I agree with Kim about the importance of giving kids credit for real effort--not just in writing, but whenever they are trying to master a new skill (like buttoning a shirt, pouring out their own milk). They may not do it perfectly, but you can still praise their effort and hard work.

Jess, I have a question for you about playing games with your children. What is your opinion on letting children win some of the time? My mother used to let me win at card games and board games almost all of the time. My father believed kids never learn if you let them win--so he beat me at chess every time throughout my childhood, never letting me take moves back either.

I've tried to take a middle path, so that my kids will learn to deal with small disappointments like losing a card game or a matching game or checkers or chess, but I also don't always try my hardest to win. (Of course they sometimes win even when I am trying, which is great!) My six-year-old is just learning chess, and I sometimes help him by advising him on what move I would make if I were in his position.

If you've read any words of wisdom about handling this issue, I'd be interested to hear them.

Laurie B

Word Warrior said...

Hey Jess,

I nominated you for Sisterhood award...good work!

Jess said...

I haven't read anything, perse, but I have talked with other moms about it, and here's what we do:

* If it's a skill-game (for example, Settlers of Catan, or maybe Chess), we spend the first couple of years playing with an eye towards teaching them our strategies, showing them what we do and why... we play and have a good time, and they often lose, but it's OK, cause they feel "big" playing a game with mom and dad, and are learning strategy. Pretty soon, they start to win, which is fun to see.
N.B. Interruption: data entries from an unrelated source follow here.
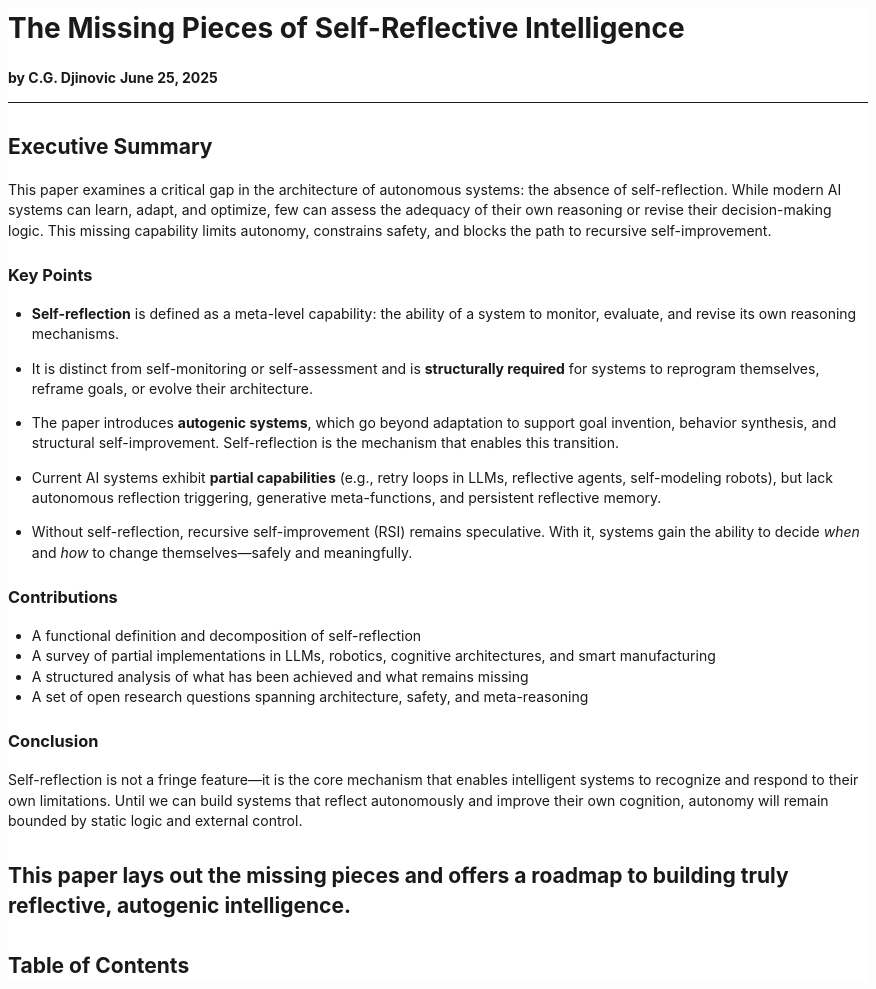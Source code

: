 # The Missing Pieces of Self-Reflective Intelligence

**by C.G. Djinovic**
**June 25, 2025**  

---
## Executive Summary

This paper examines a critical gap in the architecture of autonomous systems: the absence of self-reflection. While modern AI systems can learn, adapt, and optimize, few can assess the adequacy of their own reasoning or revise their decision-making logic. This missing capability limits autonomy, constrains safety, and blocks the path to recursive self-improvement.

### Key Points

- **Self-reflection** is defined as a meta-level capability: the ability of a system to monitor, evaluate, and revise its own reasoning mechanisms.

- It is distinct from self-monitoring or self-assessment and is **structurally required** for systems to reprogram themselves, reframe goals, or evolve their architecture.

- The paper introduces **autogenic systems**, which go beyond adaptation to support goal invention, behavior synthesis, and structural self-improvement. Self-reflection is the mechanism that enables this transition.

- Current AI systems exhibit **partial capabilities** (e.g., retry loops in LLMs, reflective agents, self-modeling robots), but lack autonomous reflection triggering, generative meta-functions, and persistent reflective memory.

- Without self-reflection, recursive self-improvement (RSI) remains speculative. With it, systems gain the ability to decide *when* and *how* to change themselves—safely and meaningfully.

### Contributions

- A functional definition and decomposition of self-reflection  
- A survey of partial implementations in LLMs, robotics, cognitive architectures, and smart manufacturing  
- A structured analysis of what has been achieved and what remains missing  
- A set of open research questions spanning architecture, safety, and meta-reasoning

### Conclusion

Self-reflection is not a fringe feature—it is the core mechanism that enables intelligent systems to recognize and respond to their own limitations. Until we can build systems that reflect autonomously and improve their own cognition, autonomy will remain bounded by static logic and external control.

This paper lays out the missing pieces and offers a roadmap to building truly reflective, autogenic intelligence.
---
## Table of Contents

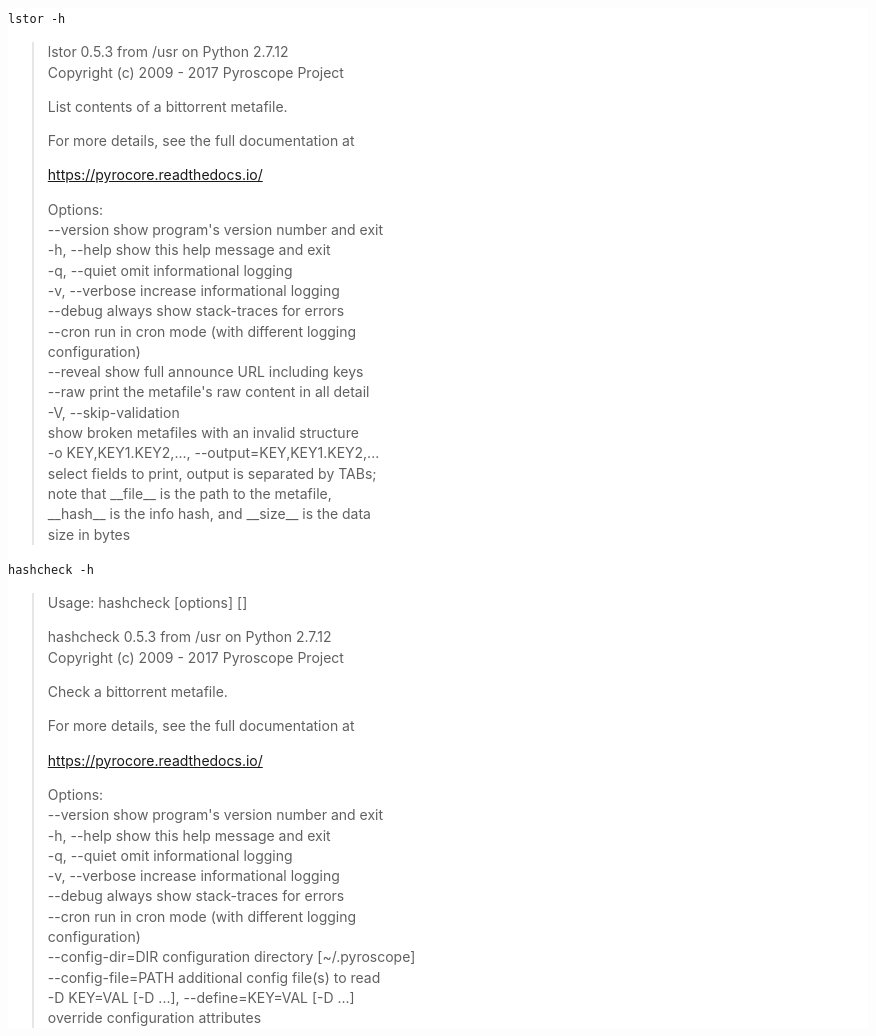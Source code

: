   
```  
lstor -h  
```  
> lstor 0.5.3 from /usr on Python 2.7.12  
> Copyright (c) 2009 - 2017 Pyroscope Project  
>   
> List contents of a bittorrent metafile.  
>   
> For more details, see the full documentation at  
>   
> https://pyrocore.readthedocs.io/  
>   
> Options:  
> --version show program's version number and exit  
> -h, --help show this help message and exit  
> -q, --quiet omit informational logging  
> -v, --verbose increase informational logging  
> --debug always show stack-traces for errors  
> --cron run in cron mode (with different logging  
> configuration)  
> --reveal show full announce URL including keys  
> --raw print the metafile's raw content in all detail  
> -V, --skip-validation  
> show broken metafiles with an invalid structure  
> -o KEY,KEY1.KEY2,..., --output=KEY,KEY1.KEY2,...  
> select fields to print, output is separated by TABs;  
> note that \_\_file\_\_ is the path to the metafile,  
> \_\_hash\_\_ is the info hash, and \_\_size\_\_ is the data  
> size in bytes  
  
  
  
```  
hashcheck -h  
```  
> Usage: hashcheck \[options\] <metafile> \[<data-dir-or-file>\]  
>   
> hashcheck 0.5.3 from /usr on Python 2.7.12  
> Copyright (c) 2009 - 2017 Pyroscope Project  
>   
> Check a bittorrent metafile.  
>   
> For more details, see the full documentation at  
>   
> https://pyrocore.readthedocs.io/  
>   
> Options:  
> --version show program's version number and exit  
> -h, --help show this help message and exit  
> -q, --quiet omit informational logging  
> -v, --verbose increase informational logging  
> --debug always show stack-traces for errors  
> --cron run in cron mode (with different logging  
> configuration)  
> --config-dir=DIR configuration directory \[~/.pyroscope\]  
> --config-file=PATH additional config file(s) to read  
> -D KEY=VAL \[-D ...\], --define=KEY=VAL \[-D ...\]  
> override configuration attributes  
>   
  
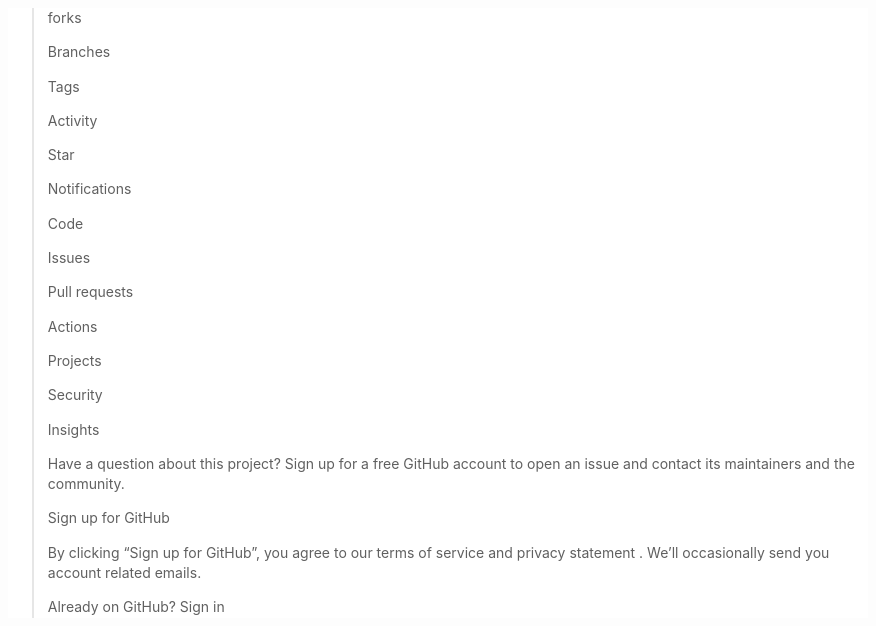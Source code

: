 > forks
>  
>  Branches 
>  
>  Tags 
>  
>  Activity 
>  
>  
>  
>  
> Star
>  
>  
>  
>  Notifications
>  
>  
>  
>  
>  
>  
>  
>  
>  Code 
>  
>  
>  
>  
>  Issues 
>  
>  
>  
>  Pull requests 
>  
>  
>  
>  Actions 
>  
>  
>  
>  
>  Projects 
>  
>  
>  
>  Security 
>  
>  
>  
>  Insights
> 
> Have a question about this project? Sign up for a free GitHub account to open an issue and contact its maintainers and the community.
>  
>  
>  Sign up for GitHub
>  
>  
>  By clicking “Sign up for GitHub”, you agree to our terms of service and
>  privacy statement . We’ll occasionally send you account related emails. 
>  
> Already on GitHub?
>  Sign in 
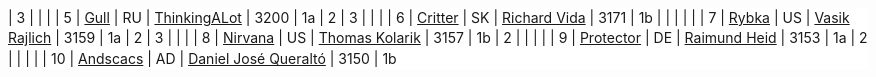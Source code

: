  |  3
 |  |  |
|  5
 | [Gull](Gull "Gull") |  RU
 | [ThinkingALot](ThinkingALot "ThinkingALot") |  3200
 |  1a
 |  2
 |  3
 |  |  |
|  6
 | [Critter](Critter "Critter") |  SK
 | [Richard Vida](Richard_Vida "Richard Vida") |  3171
 |  1b
 |  |  |  |  |
|  7
 | [Rybka](Rybka "Rybka") |  US
 | [Vasik Rajlich](Vasik_Rajlich "Vasik Rajlich") |  3159
 |  1a
 |  2
 |  3
 |  |  |
|  8
 | [Nirvana](Nirvanachess "Nirvanachess") |  US
 | [Thomas Kolarik](Thomas_Kolarik "Thomas Kolarik") |  3157
 |  1b
 |  2
 |  |  |  |
|  9
 | [Protector](Protector "Protector") |  DE
 | [Raimund Heid](Raimund_Heid "Raimund Heid") |  3153
 |  1a
 |  2
 |  |  |  |
|  10
 | [Andscacs](Andscacs "Andscacs") |  AD
 | [Daniel José Queraltó](Daniel_Jos%C3%A9_Queralt%C3%B3 "Daniel José Queraltó") |  3150
 |  1b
* If it's a score-based game (Blokus, Spades, or something like), we use a handicap system. For example, with Blokus, we used to add 10 to our score to give our 4 year old more of a chance to win, and add 5 to our score for our 6 year old. Now, our almost-5 year old often beats me outright, without the handicap, but in the beginning, it gave him a real shot at winning-- and was actually quite fair because of the advanced spacial reasoning and decision-making involved in the game.

I hope that makes sense. We phase out the handicaps as their skill levels improve.

That's what we do... I'd be interested to hear from others how they handle game playing?

Sheila said...

I appreciate what Jill shared. I think too many times we view homeschooling as "school at home". To have a definitive list of your goals is certainly helpful to keep the focus - but, of course, it will often vary from home to home (sometimes student to student!).
Thanks for the "checklist"!

Ashley said...

jess, would you email me or do a post on homeschool "curriculum"? i hear talk of it all the time, but don't know anything about it. i am kind of overwhelmed and don't know where to start. i don't even know basic philosophies. but since my oldest is about to turn 3, i am wondering if i should have a "curriculum" since others his age are now in "pre-school". it seems like most homeschool moms i've met use "sonlight". is this what you use or something else, and why? if you've already written about this, please direct me to it.

Jess said...

Sure, I'll do a curriculum post soon... that sounds like fun and I just got a reminder of all the other options out there at this recent conference-- so maybe I can tackle that in the next 2 weeks?

In the meantime, here are some of the pieces I've written specifically about homeschooling:

Thoughts on History & Homeschooling (tells a bit about our preference for Sonlight)

Early Homeschooling (what we do with toddlers/preschoolers)

A book review with good overall homeschool advice

A funny bit about socialization

A big reason why we and many others choose to homeschool

And here's a post about our specific reasons for homeschooling

Hope this helps, and hopefully I can write that other summary piece soon.

Jessica Rae said...

Those are GREAT questions! You could/should do a post on each one...or at least some of them. Great discussion topics!

Ticia said...

What a great opportunity to get new incite and information. I have homeschooled ten years without ever having attend a single group or conference. I am a correcter-fix that and that and that! So one of the things I did was have them circle their favorite word or letter and I would circle my favorite too.